Given the records below, would you repeat exactly the lines that begin at the one containing "as only these" and end at the one containing "that precedes the", inclusive?

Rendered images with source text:
== == ==

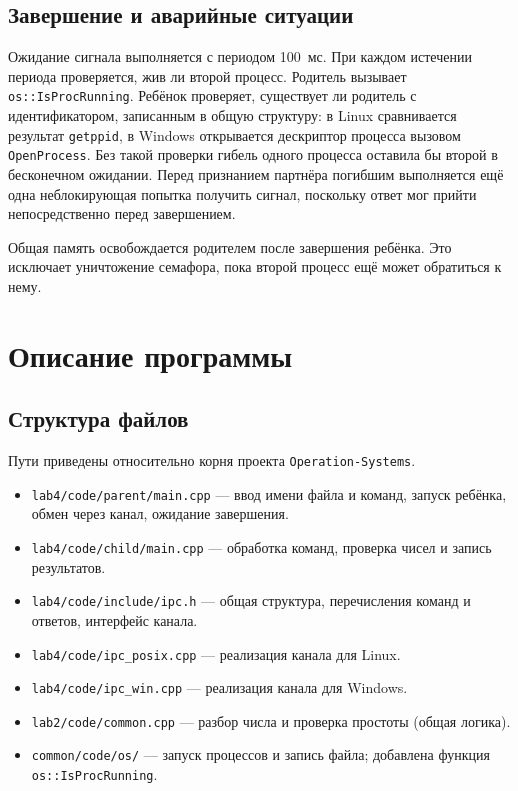 \subsection{Завершение и аварийные ситуации}
Ожидание сигнала выполняется с периодом 100~мс. При каждом истечении периода проверяется, жив ли второй процесс. Родитель вызывает \texttt{os::IsProcRunning}. Ребёнок проверяет, существует ли родитель с идентификатором, записанным в общую структуру: в Linux сравнивается результат \texttt{getppid}, в Windows открывается дескриптор процесса вызовом \texttt{OpenProcess}. Без такой проверки гибель одного процесса оставила бы второй в бесконечном ожидании. Перед признанием партнёра погибшим выполняется ещё одна неблокирующая попытка получить сигнал, поскольку ответ мог прийти непосредственно перед завершением.

Общая память освобождается родителем после завершения ребёнка. Это исключает уничтожение семафора, пока второй процесс ещё может обратиться к нему.

\section{Описание программы}
\subsection{Структура файлов}
Пути приведены относительно корня проекта \texttt{Operation-Systems}.

\begin{itemize}
\item \texttt{lab4/code/parent/main.cpp} --- ввод имени файла и команд, запуск ребёнка, обмен через канал, ожидание завершения.
\item \texttt{lab4/code/child/main.cpp} --- обработка команд, проверка чисел и запись результатов.
\item \texttt{lab4/code/include/ipc.h} --- общая структура, перечисления команд и ответов, интерфейс канала.
\item \texttt{lab4/code/ipc\_posix.cpp} --- реализация канала для Linux.
\item \texttt{lab4/code/ipc\_win.cpp} --- реализация канала для Windows.
\item \texttt{lab2/code/common.cpp} --- разбор числа и проверка простоты (общая логика).
\item \texttt{common/code/os/} --- запуск процессов и запись файла; добавлена функция \texttt{os::IsProcRunning}.
\end{itemize}

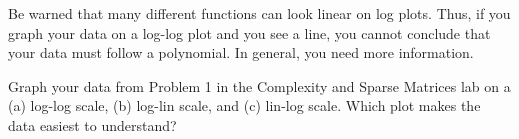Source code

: Be warned that many different functions can look linear on log plots. 
Thus, if you graph your data on a log-log plot and you see a line, you cannot conclude that your data must follow a polynomial. 
In general, you need more information.


\begin{problem}
Graph your data from Problem 1 in the Complexity and Sparse Matrices lab on a (a) log-log scale, (b) log-lin scale, and (c) lin-log scale. 
Which plot makes the data easiest to understand?

\end{problem}
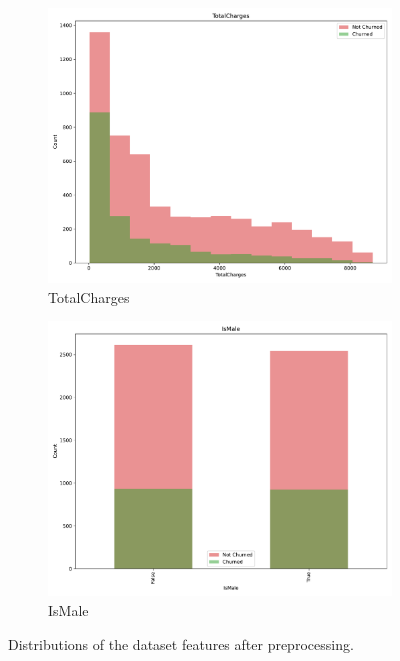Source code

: \documentclass[a4paper,11pt]{article}
\begin{document}
\begin{landscape}
\begin{figure}
\begin{subfigure}{0.14\linewidth}
        \includegraphics[width=\linewidth]{figures/understanding/TotalCharges.pdf}
        \caption{TotalCharges}
    \end{subfigure}
    \begin{subfigure}{0.14\linewidth}
        \includegraphics[width=\linewidth]{figures/understanding/IsMale.pdf}
        \caption{IsMale}
    \end{subfigure}

    \caption{Distributions of the dataset features after preprocessing.}
    \label{fig:all_feature_histograms}
\end{figure}
\end{landscape}
\end{document}
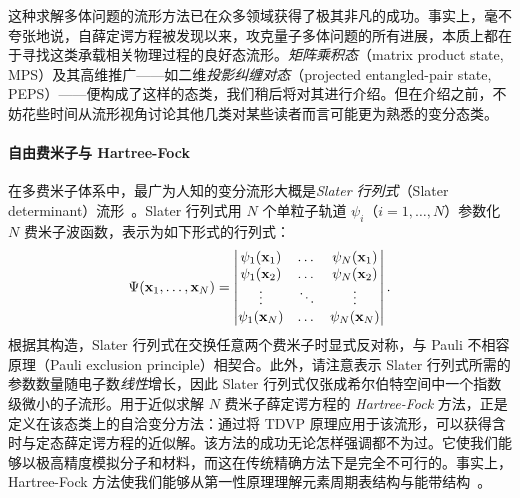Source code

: \bigskip\noindent 这种求解多体问题的流形方法已在众多领域获得了极其非凡的成功。事实上，毫不夸张地说，自薛定谔方程被发现以来，攻克量子多体问题的所有进展，本质上都在于寻找这类承载相关物理过程的良好态流形。\emph{矩阵乘积态}（matrix product state, MPS）及其高维推广——如二维\emph{投影纠缠对态}（projected entangled-pair state, PEPS）——便构成了这样的态类，我们稍后将对其进行介绍。但在介绍之前，不妨花些时间从流形视角讨论其他几类对某些读者而言可能更为熟悉的变分态类。
\paragraph{自由费米子与 Hartree-Fock}
在多费米子体系中，最广为人知的变分流形大概是\emph{Slater 行列式}（Slater determinant）流形~\cite{Slater1929}。Slater 行列式用 $N$ 个单粒子轨道 $\psi_i$（$i=1,\dots,N$）参数化 $N$ 费米子波函数，表示为如下形式的行列式：
\begin{equation}
    \Psi({\bf x}_1,\dots,{\bf x}_N) =
    \begin{vmatrix}
    \psi_1({\bf x}_1) & \dots & \psi_N({\bf x}_1) \\
    \psi_1({\bf x}_2) & \dots & \psi_N({\bf x}_2) \\
    \vdots & \ddots & \vdots \\
    \psi_1({\bf x}_N) & \dots & \psi_N({\bf x}_N)
    \end{vmatrix}.
\end{equation}
根据其构造，Slater 行列式在交换任意两个费米子时显式反对称，与 Pauli 不相容原理（Pauli exclusion principle）相契合。此外，请注意表示 Slater 行列式所需的参数数量随电子数\emph{线性}增长，因此 Slater 行列式仅张成希尔伯特空间中一个指数级微小的子流形。用于近似求解 $N$ 费米子薛定谔方程的 \emph{Hartree-Fock} 方法，正是定义在该态类上的自洽变分方法：通过将 TDVP 原理应用于该流形，可以获得含时与定态薛定谔方程的近似解。该方法的成功无论怎样强调都不为过。它使我们能够以极高精度模拟分子和材料，而这在传统精确方法下是完全不可行的。事实上，Hartree-Fock 方法使我们能够从第一性原理理解元素周期表结构与能带结构~\cite{Slater1935,Hartree1947}。
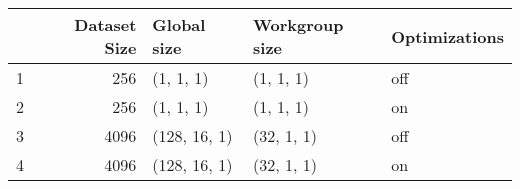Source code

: \begin{tabular}{lrlll}
\toprule
{} &  Dataset Size &   Global size & Workgroup size & Optimizations \\
\midrule
1 &           256 &     (1, 1, 1) &      (1, 1, 1) &           off \\
2 &           256 &     (1, 1, 1) &      (1, 1, 1) &            on \\
3 &          4096 &  (128, 16, 1) &     (32, 1, 1) &           off \\
4 &          4096 &  (128, 16, 1) &     (32, 1, 1) &            on \\
\bottomrule
\end{tabular}
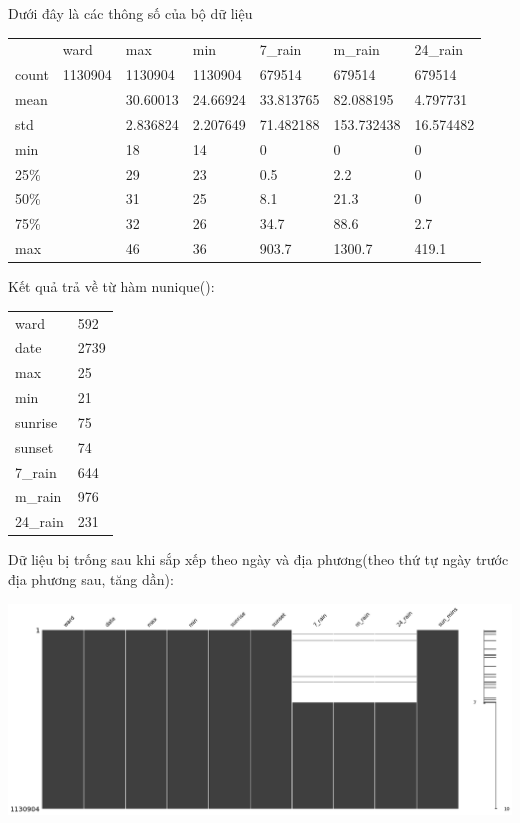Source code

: \documentclass{article}
\begin{document}
Dưới đây là các thông số của bộ dữ liệu

\begin{table}[H]
	\begin{tabular}{lllllll}
		      & ward    & max      & min      & 7\_rain   & m\_rain    & 24\_rain  \\
		count & 1130904 & 1130904  & 1130904  & 679514    & 679514     & 679514    \\
		mean  &         & 30.60013 & 24.66924 & 33.813765 & 82.088195  & 4.797731  \\
		std   &         & 2.836824 & 2.207649 & 71.482188 & 153.732438 & 16.574482 \\
		min   &         & 18       & 14       & 0         & 0          & 0         \\
		25\%  &         & 29       & 23       & 0.5       & 2.2        & 0         \\
		50\%  &         & 31       & 25       & 8.1       & 21.3       & 0         \\
		75\%  &         & 32       & 26       & 34.7      & 88.6       & 2.7       \\
		max   &         & 46       & 36       & 903.7     & 1300.7     & 419.1
	\end{tabular}
\end{table}

Kết quả trả về từ hàm nunique():

\begin{table}[H]
	\begin{tabular}{ll}
		ward     & 592  \\
		date     & 2739 \\
		max      & 25   \\
		min      & 21   \\
		sunrise  & 75   \\
		sunset   & 74   \\
		7\_rain  & 644  \\
		m\_rain  & 976  \\
		24\_rain & 231  \\
	\end{tabular}
\end{table}

Dữ liệu bị trống sau khi sắp xếp theo ngày và địa phương(theo thứ tự ngày trước địa phương sau, tăng dần):

\includegraphics[width=6in]{images/missing.png}
\end{document}
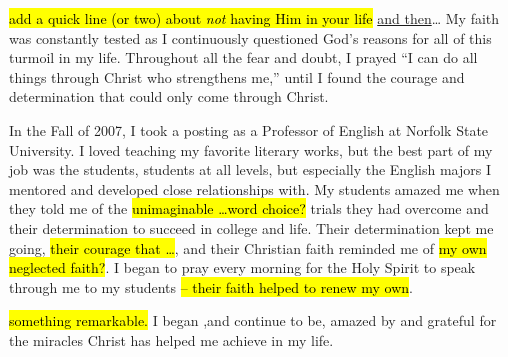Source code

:\documentclass{article}%
\begin{document}
\hl{add a quick line (or two) about \emph{not} having Him in your life} \ul{and then}\dots
My faith was constantly tested as I continuously questioned God's reasons for all of this turmoil in my life. 
Throughout all the fear and doubt, I prayed ``I can do all things through Christ who strengthens me,'' until I found the courage and determination that could only come through Christ. 

In the Fall of 2007, I took a posting as a Professor of English  at Norfolk State University. 
I loved teaching my favorite literary works, but the best part of my job was the students, students at all levels, but especially the English majors I mentored and developed close relationships with.
My students amazed me when they told me of the \hl{unimaginable  \dots word choice?} trials they had overcome and their determination to succeed in college and life. 
Their determination kept me going, \hl{their courage that \dots}, and their Christian faith reminded me of \hl{my own neglected faith?}. 
I began to pray every morning for the Holy Spirit to speak through me to my students \hl{-- their faith helped to renew my own}.  %

\hl{something remarkable.} I began ,and continue to be, amazed by and grateful for the miracles Christ has helped me achieve in my life. 


\end{document}
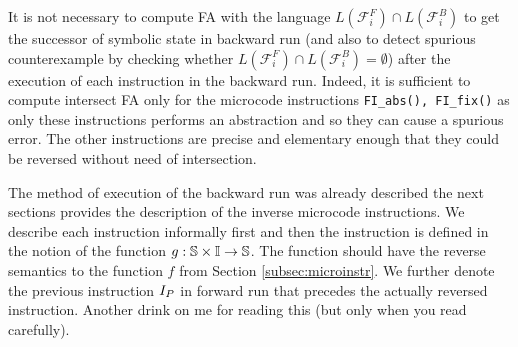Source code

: It is not necessary to compute FA with the language
$L(\mathcal{F}_i^F) \cap L(\mathcal{F}_i^B)$ to get the successor
of symbolic state in backward run (and also to detect spurious counterexample
by checking whether $L(\mathcal{F}_i^F) \cap L(\mathcal{F}_i^B) = \emptyset$)
after the execution of each instruction in the backward run.
Indeed, it is sufficient to compute intersect FA only for
the microcode instructions {\tt FI\_abs(), FI\_fix()}
as only these instructions performs an abstraction
and so they can cause a spurious error.
The other instructions are precise and elementary enough
that they could be reversed without need of intersection.

The method of execution of the backward run was already described
the next sections provides the description of the inverse microcode instructions.
We describe each instruction informally first and then the instruction is defined in the notion
of the function $g: \mathbb{S} \times \mathbb{I} \rightarrow \mathbb{S}$.
The function should have the reverse semantics
to the function $f$ from Section \ref{subsec:microinstr}.
We further denote the previous instruction $I_{P}$ in forward run
that precedes the actually reversed instruction.
Another drink on me for reading this (but only when you read carefully). %

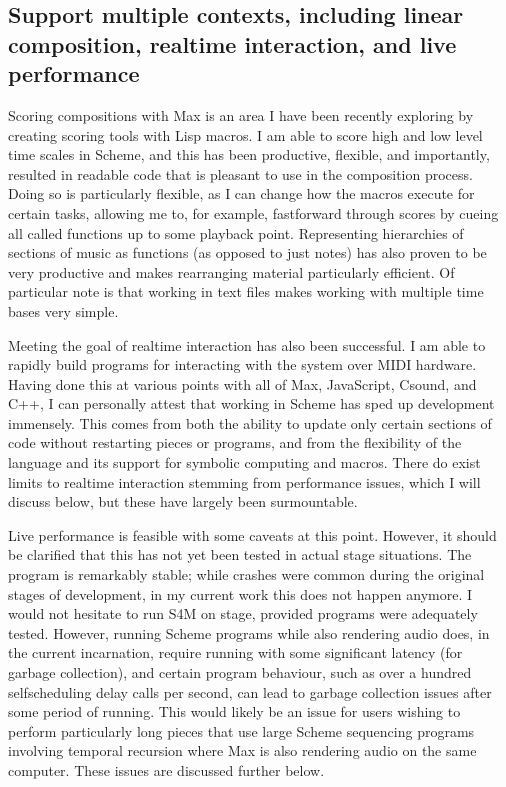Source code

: \documentclass[letterpaper,10pt,english]{sphinxmanual}
\begin{document}
\subsection{Support multiple contexts, including linear composition, real\sphinxhyphen{}time interaction, and live performance}
\label{\detokenize{conclusion:support-multiple-contexts-including-linear-composition-real-time-interaction-and-live-performance}}
\sphinxAtStartPar
Scoring compositions with Max is an area I have been recently exploring by creating
scoring tools with Lisp macros.
I am able to score high and low level time scales in Scheme, and this has been productive,
flexible, and importantly, resulted in readable code that is pleasant to use in the composition process.
Doing so is particularly flexible, as I can change how the macros
execute for certain tasks, allowing me to, for example, fast\sphinxhyphen{}forward through scores by
cueing all called functions up to some playback point.
Representing hierarchies of sections of music as functions (as opposed to just notes)
has also proven to be very productive and makes rearranging material particularly efficient.
Of particular note is that working in text files makes working with multiple time bases very simple.

\sphinxAtStartPar
Meeting the goal of realtime interaction has also been successful.
I am able to rapidly build programs for interacting with the system over MIDI hardware.
Having done this at various points with all of Max, JavaScript, Csound, and C++, I
can personally attest that working in Scheme has sped up development immensely.
This comes from both the ability to update only certain sections of code without restarting
pieces or programs, and from the flexibility of the language and its support for symbolic
computing and macros. There do exist limits to realtime interaction stemming from performance
issues, which I will discuss below, but these have largely been surmountable.

\sphinxAtStartPar
Live performance is feasible with some caveats at this point. However, it should be
clarified that this has not yet been tested in actual stage situations.
The program is remarkably stable; while crashes were common
during the original stages of development, in my current work this
does not happen anymore. I would not hesitate to run S4M on stage,
provided programs were adequately tested.
However, running  Scheme programs while also rendering audio does, in the current incarnation,
require running with some significant latency (for garbage collection), and certain
program behaviour, such as over a hundred self\sphinxhyphen{}scheduling delay calls per second, can lead
to garbage collection issues after some period of running.
This would likely be an issue for users wishing to perform
particularly long pieces that use large Scheme sequencing programs involving temporal recursion
where Max is also rendering audio on the same computer.
These issues are discussed further below.
\end{document}
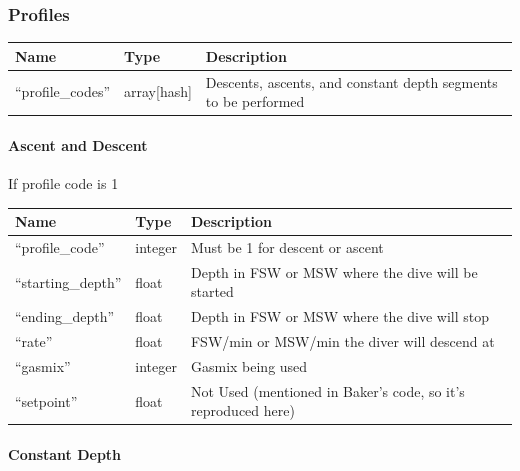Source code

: \documentclass[12pt]{article}
\begin{document}
\subsubsection{Profiles}
\begin{longtable}{|l|l|p{5cm}|}
\hline
 Name                &  Type         &  Description                                          \\
\hline
 ``profile\_codes''  &  array[hash]  &  Descents, ascents, and constant depth segments to be performed  \\
\hline
\end{longtable}

\paragraph{Ascent and Descent}

If profile code is 1

\begin{longtable}{|l|l|p{5cm}|}
\hline
 Name                 &  Type     &  Description                                         \\
\hline
 ``profile\_code''    &  integer  &  Must be 1 for descent or ascent                               \\
\hline
 ``starting\_depth''  &  float    &  Depth in FSW or MSW where the dive will be started  \\
\hline
 ``ending\_depth''    &  float    &  Depth in FSW or MSW where the dive will stop        \\
\hline
 ``rate''             &  float    &  FSW/min or MSW/min the diver will descend at        \\
\hline
 ``gasmix''           &  integer  &  Gasmix being used                                   \\
\hline
 ``setpoint''         &  float    &  Not Used (mentioned in Baker's code, so it's reproduced here)                                             \\
\hline
\end{longtable}

\paragraph{Constant Depth}
\end{document}
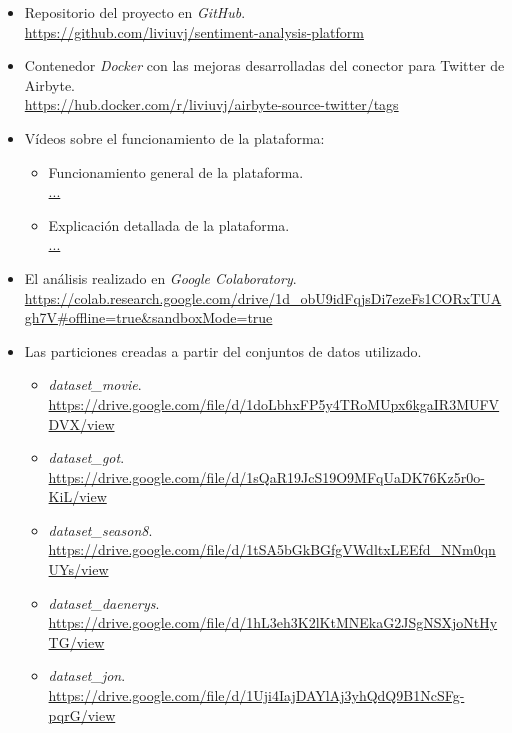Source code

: \begin{itemize}
    \item Repositorio del proyecto en \textit{GitHub}.\\
        \url{https://github.com/liviuvj/sentiment-analysis-platform}
    
    \item Contenedor \textit{Docker} con las mejoras desarrolladas del conector para Twitter de  Airbyte.\\
        \url{https://hub.docker.com/r/liviuvj/airbyte-source-twitter/tags}

    \item Vídeos sobre el funcionamiento de la plataforma:
    \begin{itemize}
        \item Funcionamiento general de la plataforma.\\
            \url{...}
        \item Explicación detallada de la plataforma.\\
            \url{...}
    \end{itemize}

    \item El análisis realizado en \textit{Google Colaboratory}.\\
        \url{https://colab.research.google.com/drive/1d_obU9idFqjsDi7ezeFs1CORxTUAgh7V#offline=true&sandboxMode=true}

    \item Las particiones creadas a partir del conjuntos de datos utilizado.
    \begin{itemize}
        \item \textit{dataset\_movie}.\\
            \url{https://drive.google.com/file/d/1doLbhxFP5y4TRoMUpx6kgaIR3MUFVDVX/view}
        \item \textit{dataset\_got}.\\
            \url{https://drive.google.com/file/d/1sQaR19JcS19O9MFqUaDK76Kz5r0o-KiL/view}
        \item \textit{dataset\_season8}.\\
            \url{https://drive.google.com/file/d/1tSA5bGkBGfgVWdltxLEEfd_NNm0qnUYs/view}
        \item \textit{dataset\_daenerys}.\\
            \url{https://drive.google.com/file/d/1hL3eh3K2lKtMNEkaG2JSgNSXjoNtHyTG/view}
        \item \textit{dataset\_jon}.\\
            \url{https://drive.google.com/file/d/1Uji4IajDAYlAj3yhQdQ9B1NcSFg-pqrG/view}
    \end{itemize}
    
\end{itemize}

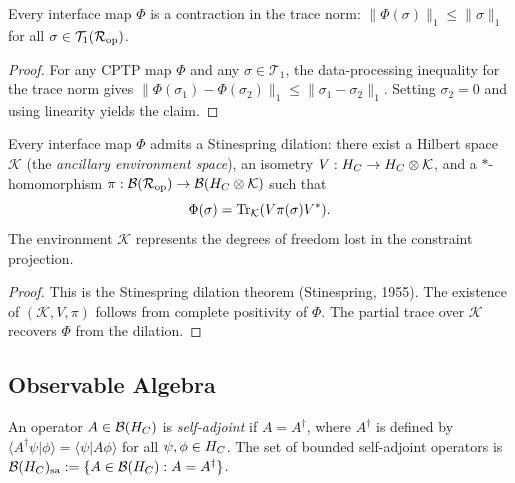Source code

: \begin{lemma}
\label{lem:3.6}
Every interface map $\Phi$ is a contraction in the trace norm:
$\|\Phi(\sigma)\|_1 \leq \|\sigma\|_1$ for all
$\sigma \in \mathcal{T}_1(\CR_{\mathrm{op}})$.
\end{lemma}

\begin{proof}
For any CPTP map $\Phi$ and any $\sigma \in \mathcal{T}_1$, the
data-processing inequality for the trace norm gives
$\|\Phi(\sigma_1) - \Phi(\sigma_2)\|_1 \leq \|\sigma_1 - \sigma_2\|_1$.
Setting $\sigma_2 = 0$ and using linearity yields the claim.
\end{proof}

\begin{proposition}
\label{prop:3.5}
Every interface map $\Phi$ admits a Stinespring dilation: there exist a
Hilbert space $\mathcal{K}$ (the \emph{ancillary environment space}), an
isometry $V : \HC \to \HC \otimes \mathcal{K}$, and a $*$-homomorphism
$\pi : \CB(\CR_{\mathrm{op}}) \to \CB(\HC \otimes \mathcal{K})$ such that
\[
  \Phi(\sigma) = \Tr_{\mathcal{K}}(V \pi(\sigma) V^*).
\]
The environment $\mathcal{K}$ represents the degrees of freedom lost in
the constraint projection.
\end{proposition}

\begin{proof}
This is the Stinespring dilation theorem (Stinespring, 1955).  The
existence of $(\mathcal{K}, V, \pi)$ follows from complete positivity
of $\Phi$.  The partial trace over $\mathcal{K}$ recovers $\Phi$ from
the dilation.
\end{proof}

\subsection{Observable Algebra}
\label{sec:ch3:observable}

\begin{definition}
\label{def:3.19}
An operator $A \in \CB(\HC)$ is \emph{self-adjoint} if $A = A^\dagger$,
where $A^\dagger$ is defined by
$\langle A^\dagger \psi | \phi \rangle = \langle \psi | A\phi \rangle$
for all $\psi, \phi \in \HC$.  The set of bounded self-adjoint operators
is $\CB(\HC)_{\mathrm{sa}} := \{ A \in \CB(\HC) : A = A^\dagger \}$.
\end{definition}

== == ==

ANSWER BELOW:
as only these instructions performs an abstraction
and so they can cause a spurious error.
The other instructions are precise and elementary enough
that they could be reversed without need of intersection.

The method of execution of the backward run was already described
the next sections provides the description of the inverse microcode instructions.
We describe each instruction informally first and then the instruction is defined in the notion
of the function $g: \mathbb{S} \times \mathbb{I} \rightarrow \mathbb{S}$.
The function should have the reverse semantics
to the function $f$ from Section \ref{subsec:microinstr}.
We further denote the previous instruction $I_{P}$ in forward run
that precedes the actually reversed instruction.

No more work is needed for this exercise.